● Your goal: Every line holding the string "Shop" should be copied from the listing.

● Data for review:
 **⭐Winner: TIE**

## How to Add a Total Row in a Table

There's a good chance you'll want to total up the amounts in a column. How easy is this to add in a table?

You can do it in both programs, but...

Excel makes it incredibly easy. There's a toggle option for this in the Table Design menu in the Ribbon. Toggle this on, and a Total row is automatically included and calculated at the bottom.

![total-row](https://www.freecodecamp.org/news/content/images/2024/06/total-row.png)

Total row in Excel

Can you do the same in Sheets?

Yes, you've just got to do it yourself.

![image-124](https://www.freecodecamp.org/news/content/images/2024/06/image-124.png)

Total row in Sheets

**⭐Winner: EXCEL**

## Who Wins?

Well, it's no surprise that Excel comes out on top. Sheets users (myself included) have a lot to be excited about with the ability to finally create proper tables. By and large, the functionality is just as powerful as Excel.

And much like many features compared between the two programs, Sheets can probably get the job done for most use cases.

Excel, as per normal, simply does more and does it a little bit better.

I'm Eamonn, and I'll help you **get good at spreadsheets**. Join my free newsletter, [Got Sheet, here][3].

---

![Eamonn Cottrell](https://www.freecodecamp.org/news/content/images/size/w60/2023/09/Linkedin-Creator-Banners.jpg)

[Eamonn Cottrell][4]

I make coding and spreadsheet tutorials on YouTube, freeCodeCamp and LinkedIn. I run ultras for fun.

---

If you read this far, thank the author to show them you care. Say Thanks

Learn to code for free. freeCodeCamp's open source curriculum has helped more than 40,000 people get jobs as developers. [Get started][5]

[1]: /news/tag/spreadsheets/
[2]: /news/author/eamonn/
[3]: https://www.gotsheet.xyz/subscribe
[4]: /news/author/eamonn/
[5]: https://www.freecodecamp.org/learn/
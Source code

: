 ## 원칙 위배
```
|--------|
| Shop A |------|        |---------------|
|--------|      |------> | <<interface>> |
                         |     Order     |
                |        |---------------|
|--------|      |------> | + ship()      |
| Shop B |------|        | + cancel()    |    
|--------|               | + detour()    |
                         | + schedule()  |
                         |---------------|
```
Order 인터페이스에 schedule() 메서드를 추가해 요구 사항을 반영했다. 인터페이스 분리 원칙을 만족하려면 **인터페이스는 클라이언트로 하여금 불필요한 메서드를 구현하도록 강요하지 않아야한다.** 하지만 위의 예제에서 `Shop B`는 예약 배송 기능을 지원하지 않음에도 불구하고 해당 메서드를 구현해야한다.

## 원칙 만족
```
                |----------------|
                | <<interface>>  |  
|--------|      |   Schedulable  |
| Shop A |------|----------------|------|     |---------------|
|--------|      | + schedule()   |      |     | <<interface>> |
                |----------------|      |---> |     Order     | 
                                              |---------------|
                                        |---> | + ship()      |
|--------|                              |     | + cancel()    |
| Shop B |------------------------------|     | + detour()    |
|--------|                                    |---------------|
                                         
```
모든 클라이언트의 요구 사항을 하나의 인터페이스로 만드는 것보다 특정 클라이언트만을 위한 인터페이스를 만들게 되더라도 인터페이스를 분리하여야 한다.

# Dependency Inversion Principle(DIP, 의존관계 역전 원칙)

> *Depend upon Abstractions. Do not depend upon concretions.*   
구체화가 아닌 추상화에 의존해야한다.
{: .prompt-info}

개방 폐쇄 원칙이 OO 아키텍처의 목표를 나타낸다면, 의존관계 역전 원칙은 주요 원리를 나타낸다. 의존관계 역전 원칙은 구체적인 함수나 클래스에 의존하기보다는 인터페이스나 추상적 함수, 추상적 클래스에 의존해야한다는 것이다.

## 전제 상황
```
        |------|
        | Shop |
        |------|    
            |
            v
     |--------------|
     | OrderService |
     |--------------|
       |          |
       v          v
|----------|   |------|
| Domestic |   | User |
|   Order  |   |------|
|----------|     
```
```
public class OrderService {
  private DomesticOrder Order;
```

● Output:
| Shop A |------|        |---------------|
| Shop B |------|        | + cancel()    |    
Order 인터페이스에 schedule() 메서드를 추가해 요구 사항을 반영했다. 인터페이스 분리 원칙을 만족하려면 **인터페이스는 클라이언트로 하여금 불필요한 메서드를 구현하도록 강요하지 않아야한다.** 하지만 위의 예제에서 `Shop B`는 예약 배송 기능을 지원하지 않음에도 불구하고 해당 메서드를 구현해야한다.
| Shop A |------|----------------|------|     |---------------|
| Shop B |------------------------------|     | + detour()    |
        | Shop |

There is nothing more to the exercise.